Hoy en día, gracias a Dios, lo podemos saber casi todo. Tenemos toda clase de accesos a toda clase de información. Eso sí, de lo que está fuera. Lo de dentro es tabú. Y si no fuera por los perversos amos del Vaticano, y pudiéramos entrar en sus archivos y bibliotecas secretas, bueno... entonces ya lo sabríamos absolutamente todo.

¡Ilusos! ¿Acaso entenderíais algo de lo escrito? Si no sabéis casi leer... y por supuesto mucho menos comprender. Leéis libros como el turista que va a Chiclana y, sin haber salido para nada del hotel, luego va contando en Ulm, por ejemplo, que él ya conoce España. Ha estado en Chiclana, Cádiz, Spain. Y allí también conoció el flamenco, los toros, el baile andaluz y... el alma del andaluz.

Algo así conocemos nosotros las cosas. Por la piel, por el barniz. Pero nos interesan sobremanera, porque cumplen con la absolutamente necesaria labor de impedirnos entrar en nosotros mismos.

Si ocurre algo que entorpece nuestros deseos o intereses más vulgares, rápidamente buscamos qué hizo mal el otro. Probablemente sea un sinvergüenza. No actuó como debía. No cumplió las normas de convivencia, sí, esas que en este caso, y en cualquier otro, nos dan la razón. ¿Pero, pensar y reflexionar en qué hicimos mal nosotros? No, hombre no... Primero que nos da terror, y segundo que, aunque nos lo propusiéramos, no tenemos ni idea de quienes somos, aunque estamos completamente seguros de cómo somos (y sobre todo de que no somos unos sinvergüenzas)

Afortunadamente está en gestación una generación de hombres libres, que no le tienen miedo a sí mismos, de esos que cuando algo les ocurre, inmediatamente se preguntan:

-¿Qué he hecho mal?-

Que aceptan su propia responsabilidad sobre su vida, y que no buscan motivos fuera para explicar lo que les pasa dentro. Que empiezan a vislumbrar que todo nuestro bien y nuestro mal nace de nuestro interior y no de nuestro exterior. Que saben que nuestra vida no depende de la ayuda de los demás, sino sólo de la que nos demos nosotros. Que no esperan las instrucciones, a modo de consejos, de aquellas personas a las que sitúan en un pedestal. Que están dispuestos a encontrar sus propias normas, con las armas de la filosofía, antes que adoptar infantilmente las que le dan sus “maestros”, sin tener en cuenta que un maestro no lo tiene sino el que antes es un discípulo. Que no se arredran ante la descalificación de todos los que le rodean. Que no admiten censuras sin razón ni acusaciones inmaduras. Que actúan según entienden que es su propio deber, sin aceptar deberes ajenos ni otros deberes oídos por ahí.

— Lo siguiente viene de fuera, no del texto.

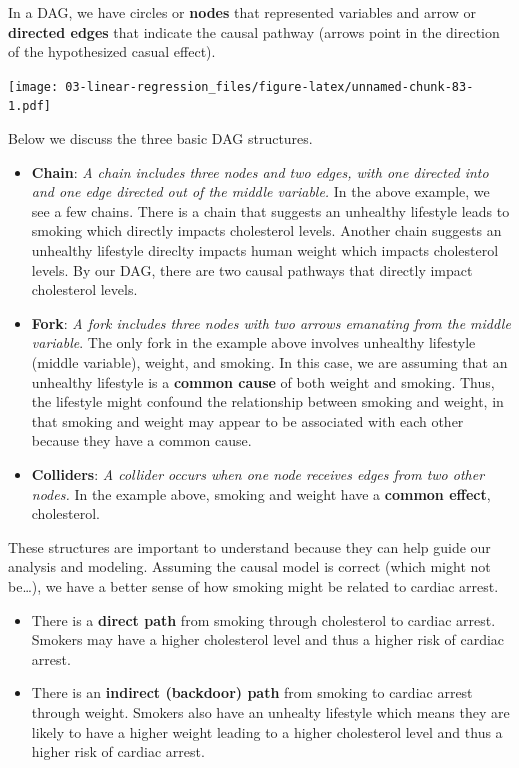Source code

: \documentclass[
]{book}
\providecommand{\tightlist}{%
  \setlength{\itemsep}{0pt}\setlength{\parskip}{0pt}}
\begin{document}
In a DAG, we have circles or \textbf{nodes} that represented variables and arrow or \textbf{directed edges} that indicate the causal pathway (arrows point in the direction of the hypothesized casual effect).

\texttt{[image: 03-linear-regression\_files/figure-latex/unnamed-chunk-83-1.pdf]}

Below we discuss the three basic DAG structures.

\begin{itemize}
\item
  \textbf{Chain}: \emph{A chain includes three nodes and two edges, with one directed into and one edge directed out of the middle variable.} In the above example, we see a few chains. There is a chain that suggests an unhealthy lifestyle leads to smoking which directly impacts cholesterol levels. Another chain suggests an unhealthy lifestyle direclty impacts human weight which impacts cholesterol levels. By our DAG, there are two causal pathways that directly impact cholesterol levels.
\item
  \textbf{Fork}: \emph{A fork includes three nodes with two arrows emanating from the middle variable}. The only fork in the example above involves unhealthy lifestyle (middle variable), weight, and smoking. In this case, we are assuming that an unhealthy lifestyle is a \textbf{common cause} of both weight and smoking. Thus, the lifestyle might confound the relationship between smoking and weight, in that smoking and weight may appear to be associated with each other because they have a common cause.
\item
  \textbf{Colliders}: \emph{A collider occurs when one node receives edges from two other nodes.} In the example above, smoking and weight have a \textbf{common effect}, cholesterol.
\end{itemize}

These structures are important to understand because they can help guide our analysis and modeling. Assuming the causal model is correct (which might not be\ldots), we have a better sense of how smoking might be related to cardiac arrest.

\begin{itemize}
\tightlist
\item
  There is a \textbf{direct path} from smoking through cholesterol to cardiac arrest. Smokers may have a higher cholesterol level and thus a higher risk of cardiac arrest.
\item
  There is an \textbf{indirect (backdoor) path} from smoking to cardiac arrest through weight. Smokers also have an unhealty lifestyle which means they are likely to have a higher weight leading to a higher cholesterol level and thus a higher risk of cardiac arrest.
\end{itemize}
\end{document}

Y, si todo el mundo circula por el mismo carril, o pastan juntos, arrodillados y desnudos como los de la foto, ellos se yerguen, se revisten de dignidad y de valor y, como Don Quijote, protegido de su adarga y su escudo, no aceptan ninguna crítica de toda esa gente, canalla y descomunal.


1 comentario:

Anónimo dijo...

Creo que de alguna manera soy responsable de como es el mundo en el que vivimos. Si algo no me gusta, creo que la única manera de transformarlo es transformarme a mí misma, desde ese mi punto de vista, aunque a veces lo haga, soy consciente de que juzgar a alguien es juzgarme a mí misma, porque en mayor o menor medida, lo que somos contiene a todo y a todos como una especie de sistema fractal.

Es posible, que si cada uno de nosotros pusiera en su vida, la intención de mejorar el mundo en que vivimos, lo lograríamos sin demasiado esfuerzo.

Así que adelante, hablemos de lo mejor de los otros, así igual seremos capaces de descubrir las cosas buenas que nos habitan.